The leading economic institutes in Germany drastically reduced their expectations regarding economic growth this year. In the joint economic forecast presented on Wednesday, April 10, they provide for an increase in 2025 by only 0.1 percent. The earlier forecast spoke about 0.8 percent. In addition to domestic structural problems, such as a deficiency of qualified workforce and excessive bureaucracy, also the currently huge uncertainty related to US trade policy has an impact on the reduction.
– Geopolitical tensions and protectionist US trade policy worsens the already tense economic situation in Germany – says Torsten Schmidt, head of the boom research department in RWI – Institute of Research on Economics Leibniza. – In addition, German companies are in the face of increased international competition – especially from China. Finally, structural weaknesses, such as a deficiency of qualified workforce and high bureaucratic obstacles, burden economic growth.
Germany. Third year of recession? Weakness, among others by the duties of Donald Trump
According to the forecast of five institutes, the customs policy of US President Donald Trump may also make a recession remain in Germany. It would be the third year in a row of a permanent economic decline.

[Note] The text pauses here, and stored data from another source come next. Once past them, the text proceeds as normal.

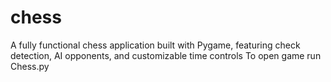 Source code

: # chess
A fully functional chess application built with Pygame, featuring check detection, AI opponents, and customizable time controls
To open game run Chess.py

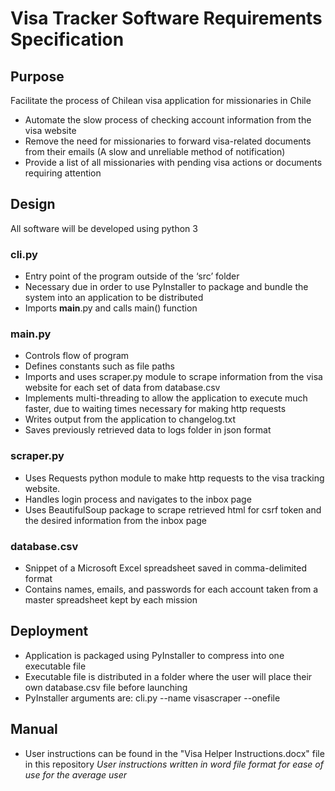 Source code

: # Visa Tracker Software Requirements Specification

## Purpose

Facilitate the process of Chilean visa application for missionaries in Chile

- Automate the slow process of checking account information from the visa website
- Remove the need for missionaries to forward visa-related documents from their emails (A slow and unreliable method of notification)
- Provide a list of all missionaries with pending visa actions or documents requiring attention

## Design

All software will be developed using python 3

### cli.py

- Entry point of the program outside of the ‘src’ folder
- Necessary due in order to use PyInstaller to package and bundle the system into an application to be distributed
- Imports __main__.py and calls main() function

### __main__.py

- Controls flow of program
- Defines constants such as file paths
- Imports and uses scraper.py module to scrape information from the visa website for each set of data from database.csv
- Implements multi-threading to allow the application to execute much faster, due to waiting times necessary for making http requests
- Writes output from the application to changelog.txt
- Saves previously retrieved data to logs folder in json format

### scraper.py

- Uses Requests python module to make http requests to the visa tracking website.
- Handles login process and navigates to the inbox page
- Uses BeautifulSoup package to scrape retrieved html for csrf token and the desired information from the inbox page

### database.csv

- Snippet of a Microsoft Excel spreadsheet saved in comma-delimited format
- Contains names, emails, and passwords for each account taken from a master spreadsheet kept by each mission

## Deployment

- Application is packaged using PyInstaller to compress into one executable file
- Executable file is distributed in a folder where the user will place their own database.csv file before launching
- PyInstaller arguments are:
    cli.py --name visascraper --onefile

## Manual

- User instructions can be found in the "Visa Helper Instructions.docx" file in this repository
*User instructions written in word file format for ease of use for the average user*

American duties on the import of aluminum, steel and vehicles will probably reduce GDP growth in this and next year by 0.1 percentage point each time. Additional duties announced on April 2 can double their negative effects. Specific effects, however, are difficult to estimate, because customs rates have never been raised so much in the current globalized economic structure. It is also not clear what effect the 90-day moratorium will have on the duties, announced by Trump and the EU.
Scientists expect a positive impulse on the part of the new Germany's government and an amendment to the Basic Law, to increase investments in defense, climate protection and infrastructure by incurring debt. However, it is not clear how the increased range of government expenditure will be used. Institutes expect that this year no additional defense and investment will be launched. The following year, partly due to the investment package, the Institutes expect economic growth by 1.3 percent.
High structural problems of Germany. In the background, the strong competition of China
“Germans not only suffer from a weak economy, but above all have structural problems” – emphasized economists. “They cannot be solved simply by increasing government expenditure and the more urgent are reforms to increase the potential.” For example, the social system must be adapted to demographic changes, “so that non -wage labor costs do not grow rapidly” – experts suggest.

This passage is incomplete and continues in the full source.